**The problem:** Where the line with "identify its version" appears below, start writing out lines exactly, and finish with the line with "rather than its", which is included; write out nothing else.

**Data for analysis:**
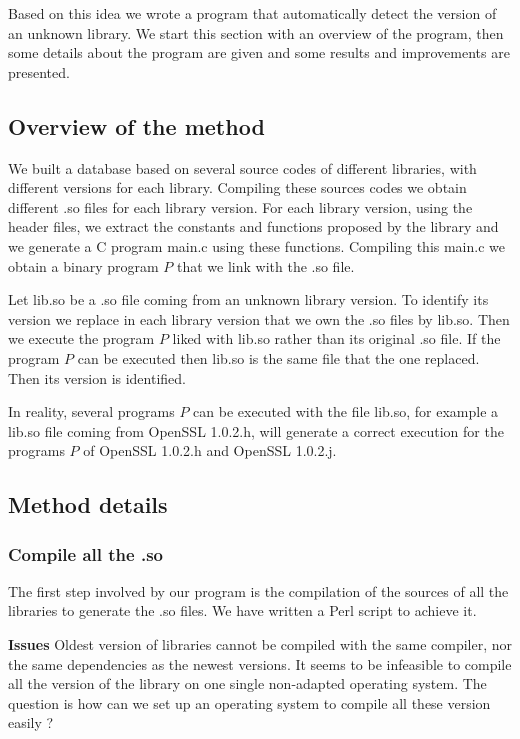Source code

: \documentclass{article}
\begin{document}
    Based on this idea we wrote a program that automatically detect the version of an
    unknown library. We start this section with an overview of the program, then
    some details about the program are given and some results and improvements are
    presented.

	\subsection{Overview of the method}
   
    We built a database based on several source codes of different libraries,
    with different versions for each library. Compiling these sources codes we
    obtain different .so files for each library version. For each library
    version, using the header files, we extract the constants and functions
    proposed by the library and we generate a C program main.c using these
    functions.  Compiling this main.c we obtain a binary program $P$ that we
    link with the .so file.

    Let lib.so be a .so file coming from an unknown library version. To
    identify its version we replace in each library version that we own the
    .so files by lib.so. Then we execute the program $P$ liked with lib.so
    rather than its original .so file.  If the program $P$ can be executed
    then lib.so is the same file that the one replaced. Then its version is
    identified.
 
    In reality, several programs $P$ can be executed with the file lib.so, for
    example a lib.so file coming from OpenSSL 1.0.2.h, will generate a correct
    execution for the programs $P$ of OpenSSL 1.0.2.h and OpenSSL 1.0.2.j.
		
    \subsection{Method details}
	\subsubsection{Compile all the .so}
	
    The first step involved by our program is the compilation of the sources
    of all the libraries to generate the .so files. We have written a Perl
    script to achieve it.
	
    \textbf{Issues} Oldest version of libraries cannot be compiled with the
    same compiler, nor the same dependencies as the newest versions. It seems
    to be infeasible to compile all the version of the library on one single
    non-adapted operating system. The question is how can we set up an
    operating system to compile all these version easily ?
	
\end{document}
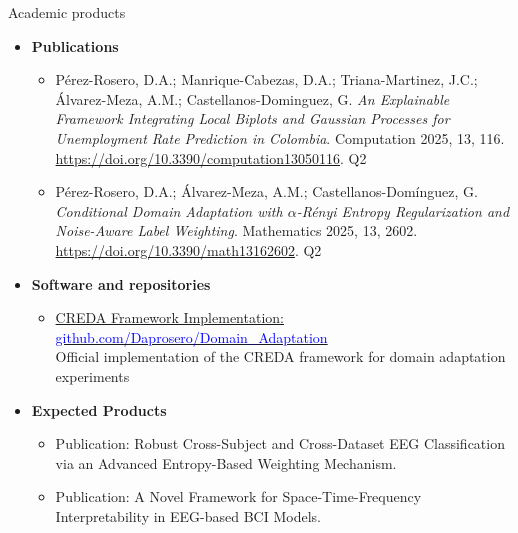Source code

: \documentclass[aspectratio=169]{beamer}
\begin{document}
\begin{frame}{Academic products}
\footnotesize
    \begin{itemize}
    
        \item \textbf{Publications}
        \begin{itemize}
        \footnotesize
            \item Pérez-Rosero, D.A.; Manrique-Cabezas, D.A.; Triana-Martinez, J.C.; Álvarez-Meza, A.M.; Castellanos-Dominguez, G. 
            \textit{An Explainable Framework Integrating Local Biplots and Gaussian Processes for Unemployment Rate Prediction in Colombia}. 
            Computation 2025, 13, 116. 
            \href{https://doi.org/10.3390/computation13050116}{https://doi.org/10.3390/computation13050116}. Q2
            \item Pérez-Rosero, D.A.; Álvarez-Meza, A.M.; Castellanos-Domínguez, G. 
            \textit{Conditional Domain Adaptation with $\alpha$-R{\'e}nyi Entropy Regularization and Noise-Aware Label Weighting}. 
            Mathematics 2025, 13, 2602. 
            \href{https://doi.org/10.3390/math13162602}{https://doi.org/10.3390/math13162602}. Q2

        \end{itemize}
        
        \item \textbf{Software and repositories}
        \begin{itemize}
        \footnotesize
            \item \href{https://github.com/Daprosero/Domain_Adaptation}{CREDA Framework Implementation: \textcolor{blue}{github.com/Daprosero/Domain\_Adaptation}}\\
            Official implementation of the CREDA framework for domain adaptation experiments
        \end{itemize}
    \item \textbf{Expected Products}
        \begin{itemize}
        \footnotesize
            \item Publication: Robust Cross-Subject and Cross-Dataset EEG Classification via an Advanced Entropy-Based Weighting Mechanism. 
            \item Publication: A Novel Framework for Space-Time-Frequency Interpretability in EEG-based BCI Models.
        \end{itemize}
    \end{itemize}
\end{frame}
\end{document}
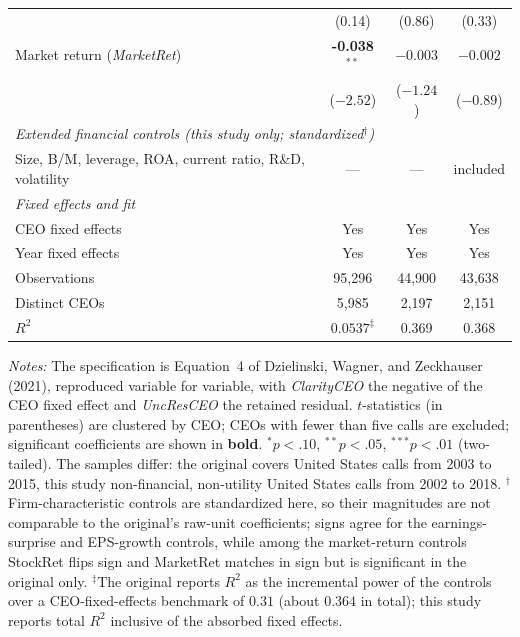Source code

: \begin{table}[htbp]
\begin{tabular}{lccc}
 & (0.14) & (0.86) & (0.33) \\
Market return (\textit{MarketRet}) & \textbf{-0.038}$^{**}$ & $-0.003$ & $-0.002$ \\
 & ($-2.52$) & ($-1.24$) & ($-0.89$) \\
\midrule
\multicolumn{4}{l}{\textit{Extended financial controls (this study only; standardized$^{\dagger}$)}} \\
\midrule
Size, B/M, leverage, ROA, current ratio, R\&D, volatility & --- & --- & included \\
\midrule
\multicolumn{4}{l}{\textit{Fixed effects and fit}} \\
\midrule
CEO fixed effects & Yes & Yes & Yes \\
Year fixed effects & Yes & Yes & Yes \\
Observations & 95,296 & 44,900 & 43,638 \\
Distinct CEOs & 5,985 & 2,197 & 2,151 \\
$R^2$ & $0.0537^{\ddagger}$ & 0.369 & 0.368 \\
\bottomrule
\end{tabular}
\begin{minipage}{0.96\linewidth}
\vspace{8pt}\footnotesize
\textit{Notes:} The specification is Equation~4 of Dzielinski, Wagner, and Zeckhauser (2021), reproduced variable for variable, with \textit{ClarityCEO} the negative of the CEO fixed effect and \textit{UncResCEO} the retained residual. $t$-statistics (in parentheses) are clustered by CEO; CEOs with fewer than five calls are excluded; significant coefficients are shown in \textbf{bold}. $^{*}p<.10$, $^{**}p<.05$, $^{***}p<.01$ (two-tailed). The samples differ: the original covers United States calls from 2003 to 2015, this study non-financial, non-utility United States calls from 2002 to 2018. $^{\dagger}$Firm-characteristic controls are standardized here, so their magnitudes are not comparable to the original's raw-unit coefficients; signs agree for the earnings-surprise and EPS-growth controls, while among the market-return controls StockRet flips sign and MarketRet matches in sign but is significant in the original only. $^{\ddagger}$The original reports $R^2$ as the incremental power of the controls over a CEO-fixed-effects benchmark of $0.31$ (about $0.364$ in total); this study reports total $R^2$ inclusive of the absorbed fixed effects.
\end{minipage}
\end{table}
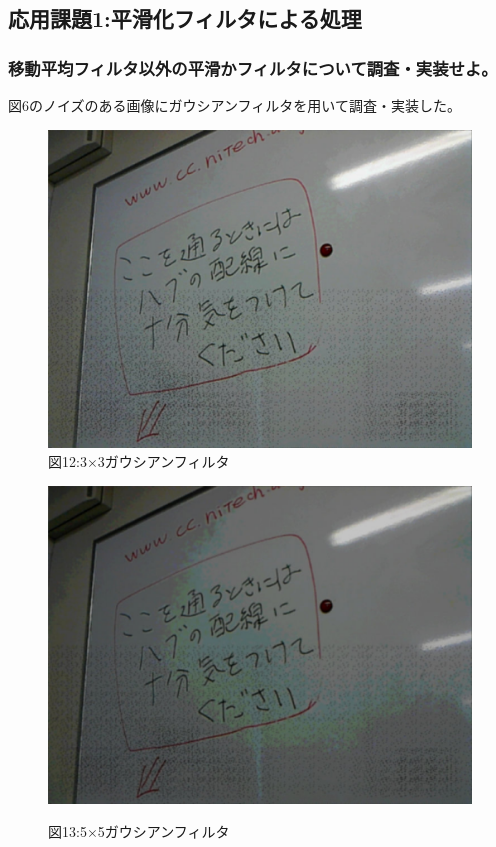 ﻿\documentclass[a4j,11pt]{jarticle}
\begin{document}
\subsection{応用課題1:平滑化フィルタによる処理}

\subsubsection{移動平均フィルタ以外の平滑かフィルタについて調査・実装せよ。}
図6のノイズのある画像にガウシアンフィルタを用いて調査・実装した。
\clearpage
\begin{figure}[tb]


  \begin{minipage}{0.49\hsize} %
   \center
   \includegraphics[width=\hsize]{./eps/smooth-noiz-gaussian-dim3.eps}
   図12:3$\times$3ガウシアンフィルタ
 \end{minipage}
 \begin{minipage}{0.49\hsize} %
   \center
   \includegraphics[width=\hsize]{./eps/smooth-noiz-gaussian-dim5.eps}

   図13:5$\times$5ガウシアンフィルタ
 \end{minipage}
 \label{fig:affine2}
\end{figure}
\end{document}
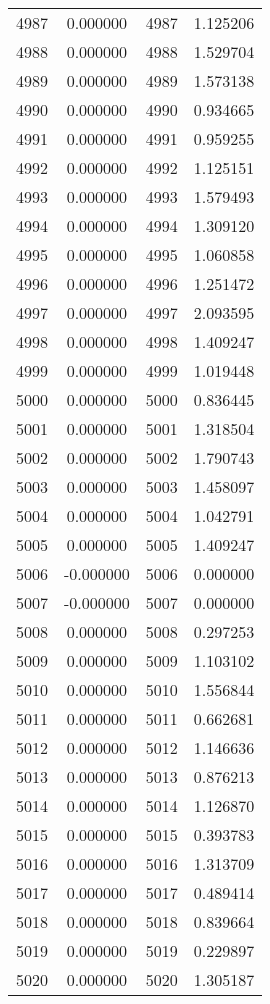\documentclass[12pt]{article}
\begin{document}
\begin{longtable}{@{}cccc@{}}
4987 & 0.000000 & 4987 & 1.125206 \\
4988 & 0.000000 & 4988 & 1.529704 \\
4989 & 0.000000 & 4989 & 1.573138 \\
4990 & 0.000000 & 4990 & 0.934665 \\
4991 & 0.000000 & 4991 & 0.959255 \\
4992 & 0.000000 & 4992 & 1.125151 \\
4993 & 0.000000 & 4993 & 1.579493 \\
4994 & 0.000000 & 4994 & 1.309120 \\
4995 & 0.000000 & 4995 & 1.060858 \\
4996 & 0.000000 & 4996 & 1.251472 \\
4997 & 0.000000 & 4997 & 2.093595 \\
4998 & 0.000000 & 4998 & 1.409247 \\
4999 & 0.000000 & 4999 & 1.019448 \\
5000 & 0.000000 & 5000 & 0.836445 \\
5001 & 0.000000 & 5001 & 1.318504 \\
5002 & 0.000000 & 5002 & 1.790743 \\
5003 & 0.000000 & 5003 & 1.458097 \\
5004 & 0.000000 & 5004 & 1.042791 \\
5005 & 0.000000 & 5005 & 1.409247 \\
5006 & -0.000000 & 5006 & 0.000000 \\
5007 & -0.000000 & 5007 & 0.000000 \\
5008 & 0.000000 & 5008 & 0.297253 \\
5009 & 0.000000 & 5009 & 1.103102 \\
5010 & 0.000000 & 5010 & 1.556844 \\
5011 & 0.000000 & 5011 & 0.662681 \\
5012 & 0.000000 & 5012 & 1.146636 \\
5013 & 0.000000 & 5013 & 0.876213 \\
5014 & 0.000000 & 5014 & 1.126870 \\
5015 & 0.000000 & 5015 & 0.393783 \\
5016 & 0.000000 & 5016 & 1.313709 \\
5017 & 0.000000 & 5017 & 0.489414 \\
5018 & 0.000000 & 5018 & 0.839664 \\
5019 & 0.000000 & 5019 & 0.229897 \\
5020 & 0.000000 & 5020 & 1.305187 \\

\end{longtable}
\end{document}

* * *

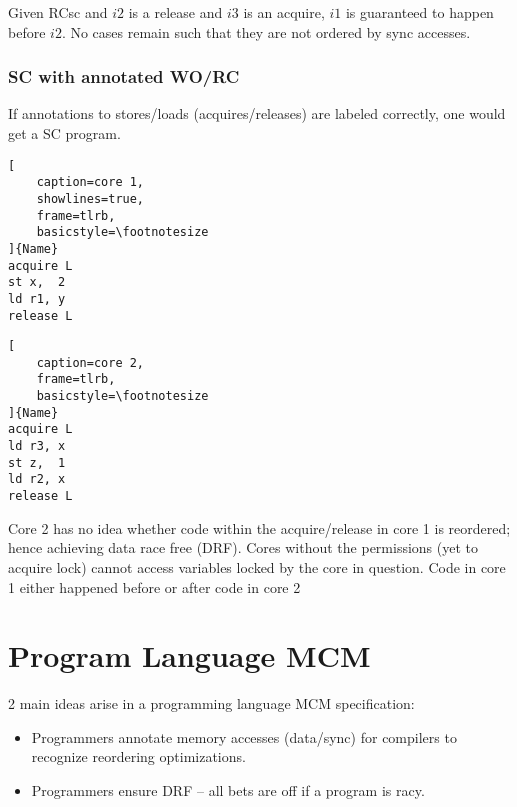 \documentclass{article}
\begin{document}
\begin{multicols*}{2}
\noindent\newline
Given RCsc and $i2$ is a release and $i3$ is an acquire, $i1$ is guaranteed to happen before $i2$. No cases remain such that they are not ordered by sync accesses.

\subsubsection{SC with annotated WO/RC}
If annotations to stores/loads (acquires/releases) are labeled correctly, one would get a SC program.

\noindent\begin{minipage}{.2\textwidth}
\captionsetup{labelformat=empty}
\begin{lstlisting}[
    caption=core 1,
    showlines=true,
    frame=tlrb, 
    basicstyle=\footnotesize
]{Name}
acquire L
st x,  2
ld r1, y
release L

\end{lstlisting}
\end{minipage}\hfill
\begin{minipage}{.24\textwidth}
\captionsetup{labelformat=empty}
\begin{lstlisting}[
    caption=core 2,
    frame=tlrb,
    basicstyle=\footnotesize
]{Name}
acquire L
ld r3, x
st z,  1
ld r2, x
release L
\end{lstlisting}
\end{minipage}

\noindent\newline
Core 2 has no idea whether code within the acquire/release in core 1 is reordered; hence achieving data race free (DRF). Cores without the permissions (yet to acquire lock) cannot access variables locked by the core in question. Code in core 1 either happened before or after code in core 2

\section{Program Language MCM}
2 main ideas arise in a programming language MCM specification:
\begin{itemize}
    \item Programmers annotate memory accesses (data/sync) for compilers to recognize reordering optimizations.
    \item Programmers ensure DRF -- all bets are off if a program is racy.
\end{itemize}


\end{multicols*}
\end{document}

**Task response:**
    identify its version we replace in each library version that we own the
    .so files by lib.so. Then we execute the program $P$ liked with lib.so
    rather than its original .so file.  If the program $P$ can be executed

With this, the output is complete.